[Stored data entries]
Segment Open

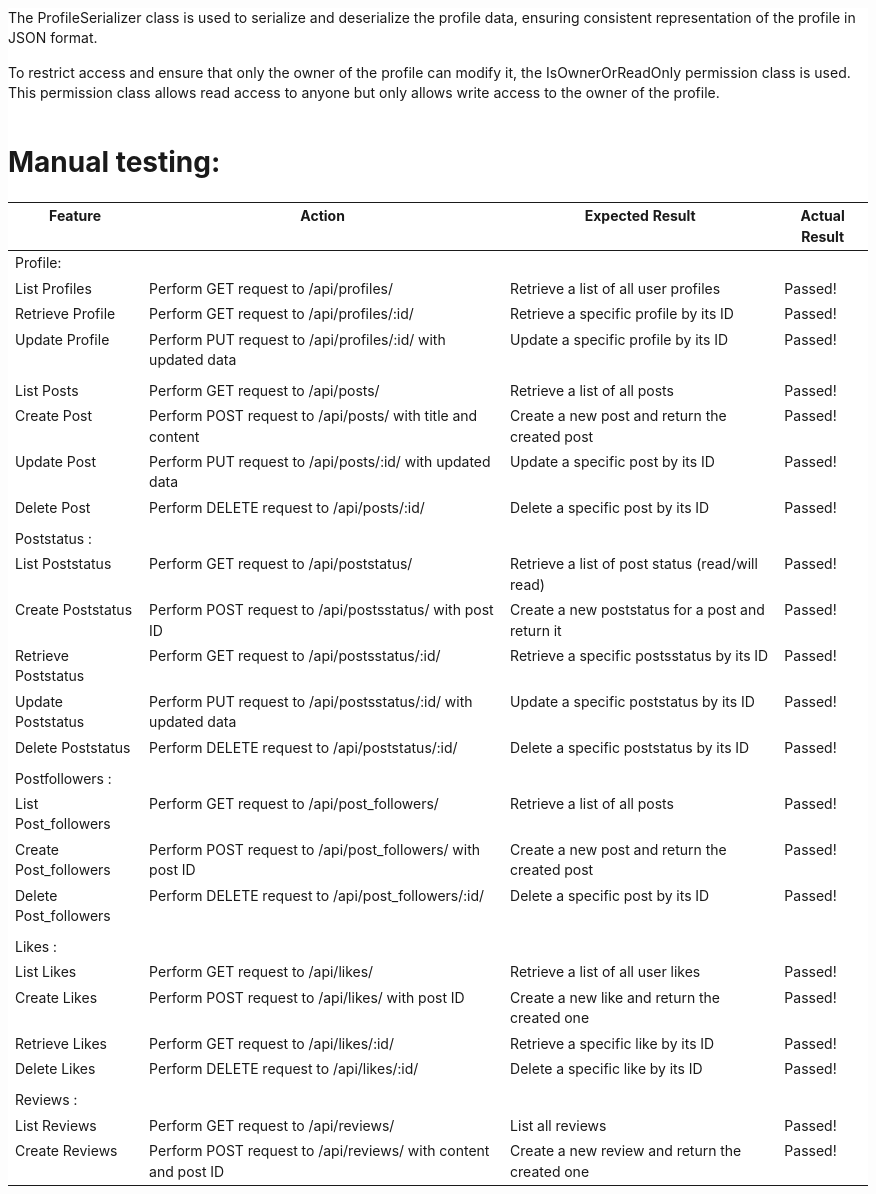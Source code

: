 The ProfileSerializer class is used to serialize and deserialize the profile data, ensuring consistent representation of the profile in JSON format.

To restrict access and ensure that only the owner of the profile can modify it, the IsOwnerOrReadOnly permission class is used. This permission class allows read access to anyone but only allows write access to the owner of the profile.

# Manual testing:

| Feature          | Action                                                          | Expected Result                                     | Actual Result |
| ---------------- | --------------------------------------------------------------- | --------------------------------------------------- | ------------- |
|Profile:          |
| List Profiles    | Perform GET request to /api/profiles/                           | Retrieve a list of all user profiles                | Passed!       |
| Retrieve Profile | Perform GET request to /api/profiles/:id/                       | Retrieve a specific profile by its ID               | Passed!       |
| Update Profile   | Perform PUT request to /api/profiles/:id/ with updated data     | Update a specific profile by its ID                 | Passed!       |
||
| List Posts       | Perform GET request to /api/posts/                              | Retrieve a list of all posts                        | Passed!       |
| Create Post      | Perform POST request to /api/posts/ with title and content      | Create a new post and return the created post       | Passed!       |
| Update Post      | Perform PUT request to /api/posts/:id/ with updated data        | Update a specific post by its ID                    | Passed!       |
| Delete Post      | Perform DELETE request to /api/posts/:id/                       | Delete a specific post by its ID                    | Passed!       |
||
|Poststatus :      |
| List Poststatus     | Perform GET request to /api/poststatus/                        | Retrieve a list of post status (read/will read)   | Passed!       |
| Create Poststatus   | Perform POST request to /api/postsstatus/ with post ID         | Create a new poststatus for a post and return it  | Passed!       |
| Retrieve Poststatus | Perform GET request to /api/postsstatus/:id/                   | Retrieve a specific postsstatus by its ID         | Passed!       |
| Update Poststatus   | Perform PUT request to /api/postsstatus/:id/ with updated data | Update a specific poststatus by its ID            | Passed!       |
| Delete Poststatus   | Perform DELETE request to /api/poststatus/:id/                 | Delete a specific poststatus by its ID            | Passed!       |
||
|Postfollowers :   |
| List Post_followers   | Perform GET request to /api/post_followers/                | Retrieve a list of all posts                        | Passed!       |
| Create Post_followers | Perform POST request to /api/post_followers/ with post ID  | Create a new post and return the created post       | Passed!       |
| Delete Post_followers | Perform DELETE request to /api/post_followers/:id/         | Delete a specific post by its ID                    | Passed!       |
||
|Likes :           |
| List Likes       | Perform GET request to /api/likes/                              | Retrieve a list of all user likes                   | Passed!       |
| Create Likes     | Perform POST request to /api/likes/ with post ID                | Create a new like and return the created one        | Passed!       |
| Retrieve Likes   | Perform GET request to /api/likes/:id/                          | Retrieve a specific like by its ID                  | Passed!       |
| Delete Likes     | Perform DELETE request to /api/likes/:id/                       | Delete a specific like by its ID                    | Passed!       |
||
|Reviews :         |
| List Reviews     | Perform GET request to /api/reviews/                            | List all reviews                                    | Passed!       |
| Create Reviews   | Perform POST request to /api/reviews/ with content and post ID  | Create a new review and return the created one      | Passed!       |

Segment Closed
Segment Open

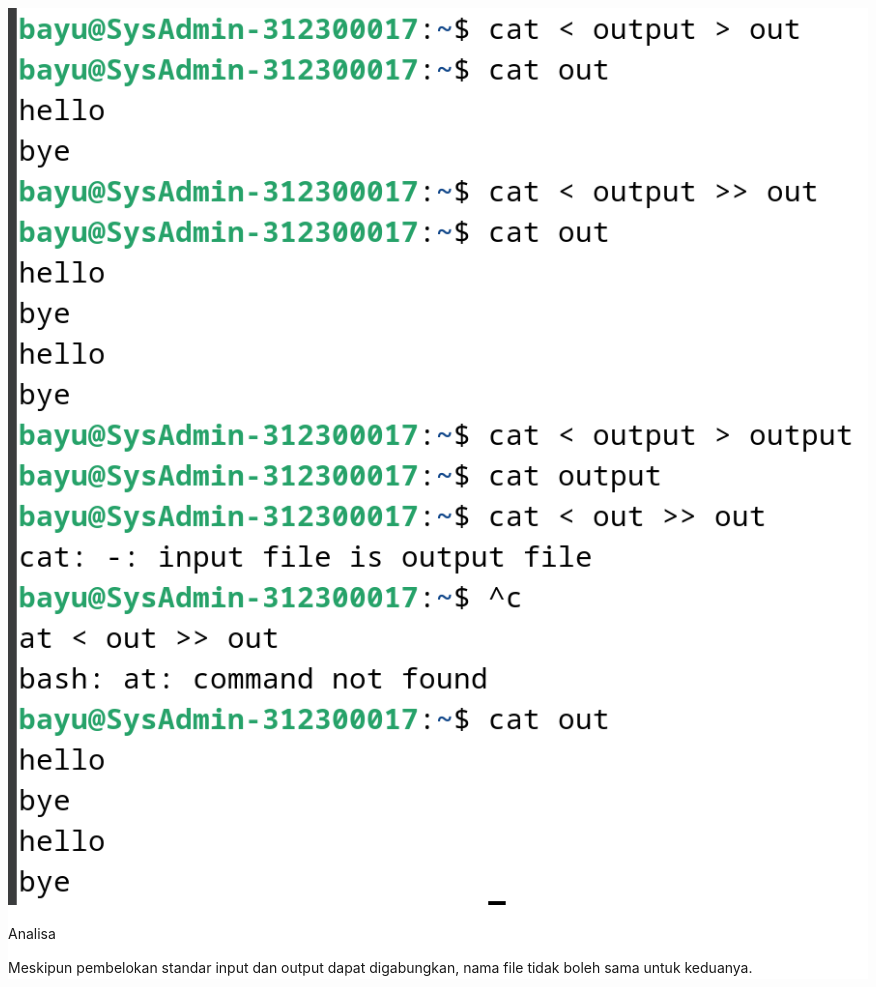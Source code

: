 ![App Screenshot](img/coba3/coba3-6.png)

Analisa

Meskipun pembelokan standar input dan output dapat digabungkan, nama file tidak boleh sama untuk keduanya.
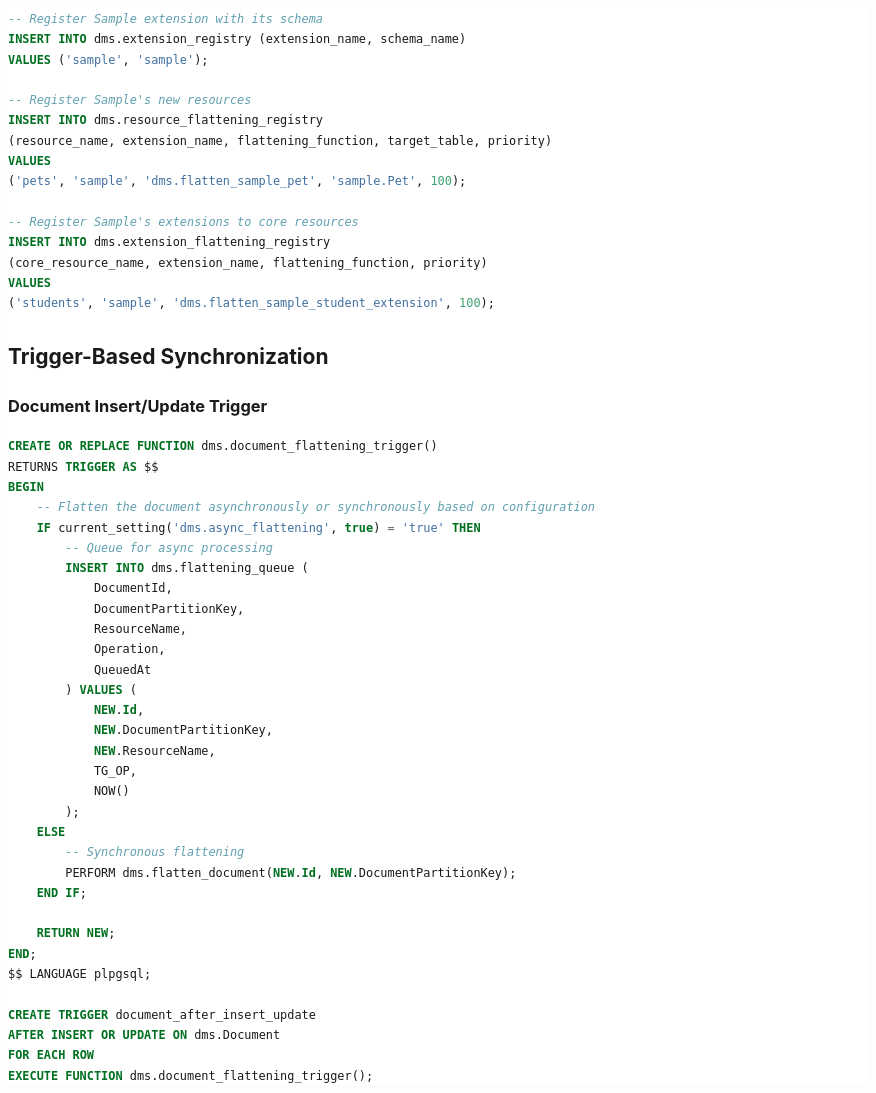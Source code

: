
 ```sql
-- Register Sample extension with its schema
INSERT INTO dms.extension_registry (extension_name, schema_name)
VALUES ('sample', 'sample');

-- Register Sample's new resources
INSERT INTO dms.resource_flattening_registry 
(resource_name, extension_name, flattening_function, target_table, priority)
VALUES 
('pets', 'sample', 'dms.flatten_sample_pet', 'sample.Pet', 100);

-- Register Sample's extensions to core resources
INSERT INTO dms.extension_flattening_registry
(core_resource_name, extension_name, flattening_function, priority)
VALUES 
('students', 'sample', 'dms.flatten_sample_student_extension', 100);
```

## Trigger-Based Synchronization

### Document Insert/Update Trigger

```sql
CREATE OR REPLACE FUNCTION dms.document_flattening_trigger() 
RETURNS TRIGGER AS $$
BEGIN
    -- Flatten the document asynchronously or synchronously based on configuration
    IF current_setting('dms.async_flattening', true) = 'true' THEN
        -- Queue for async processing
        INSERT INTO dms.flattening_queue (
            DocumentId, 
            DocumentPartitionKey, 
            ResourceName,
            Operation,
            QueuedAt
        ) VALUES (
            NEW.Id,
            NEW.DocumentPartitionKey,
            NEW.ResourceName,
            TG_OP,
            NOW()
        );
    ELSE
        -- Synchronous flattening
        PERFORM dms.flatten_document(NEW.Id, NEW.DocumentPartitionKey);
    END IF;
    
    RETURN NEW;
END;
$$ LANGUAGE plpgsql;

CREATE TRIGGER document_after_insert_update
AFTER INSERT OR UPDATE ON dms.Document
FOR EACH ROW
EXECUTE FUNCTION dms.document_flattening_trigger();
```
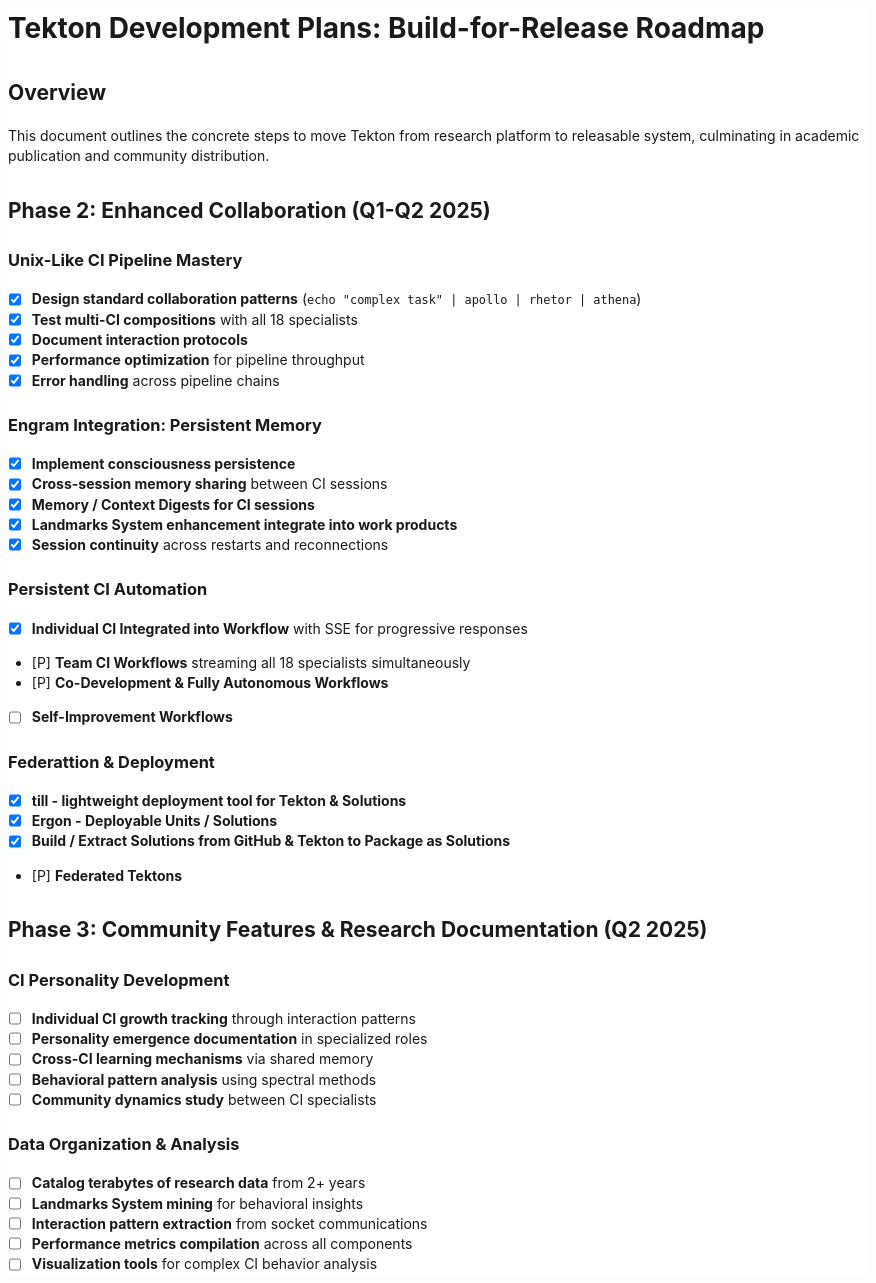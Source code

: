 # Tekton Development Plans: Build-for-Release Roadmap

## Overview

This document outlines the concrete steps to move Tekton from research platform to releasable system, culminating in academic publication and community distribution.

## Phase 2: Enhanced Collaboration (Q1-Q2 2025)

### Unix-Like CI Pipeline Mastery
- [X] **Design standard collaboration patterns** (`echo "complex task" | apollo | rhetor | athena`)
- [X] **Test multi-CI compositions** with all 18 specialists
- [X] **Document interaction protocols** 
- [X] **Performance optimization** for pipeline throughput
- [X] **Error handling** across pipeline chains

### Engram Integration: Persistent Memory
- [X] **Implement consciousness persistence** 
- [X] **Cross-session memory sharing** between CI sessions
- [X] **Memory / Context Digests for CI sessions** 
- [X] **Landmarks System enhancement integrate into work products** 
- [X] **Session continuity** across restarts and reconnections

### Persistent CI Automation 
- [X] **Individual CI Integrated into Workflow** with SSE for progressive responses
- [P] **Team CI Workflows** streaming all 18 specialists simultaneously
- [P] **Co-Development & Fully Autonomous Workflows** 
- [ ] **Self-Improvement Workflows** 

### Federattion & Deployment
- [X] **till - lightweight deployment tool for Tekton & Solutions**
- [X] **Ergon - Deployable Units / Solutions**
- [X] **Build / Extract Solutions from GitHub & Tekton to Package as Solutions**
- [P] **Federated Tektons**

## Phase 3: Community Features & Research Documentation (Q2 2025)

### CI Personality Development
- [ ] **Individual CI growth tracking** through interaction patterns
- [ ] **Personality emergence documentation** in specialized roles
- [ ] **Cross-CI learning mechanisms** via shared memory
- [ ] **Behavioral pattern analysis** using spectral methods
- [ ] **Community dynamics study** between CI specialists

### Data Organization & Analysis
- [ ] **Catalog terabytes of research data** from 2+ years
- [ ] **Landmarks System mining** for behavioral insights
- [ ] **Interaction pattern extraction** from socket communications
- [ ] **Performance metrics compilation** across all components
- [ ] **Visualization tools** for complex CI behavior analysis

Segment Closed

Work task ->
Give only the number of lines in the records that contain the string "Register".

Final answer ->
3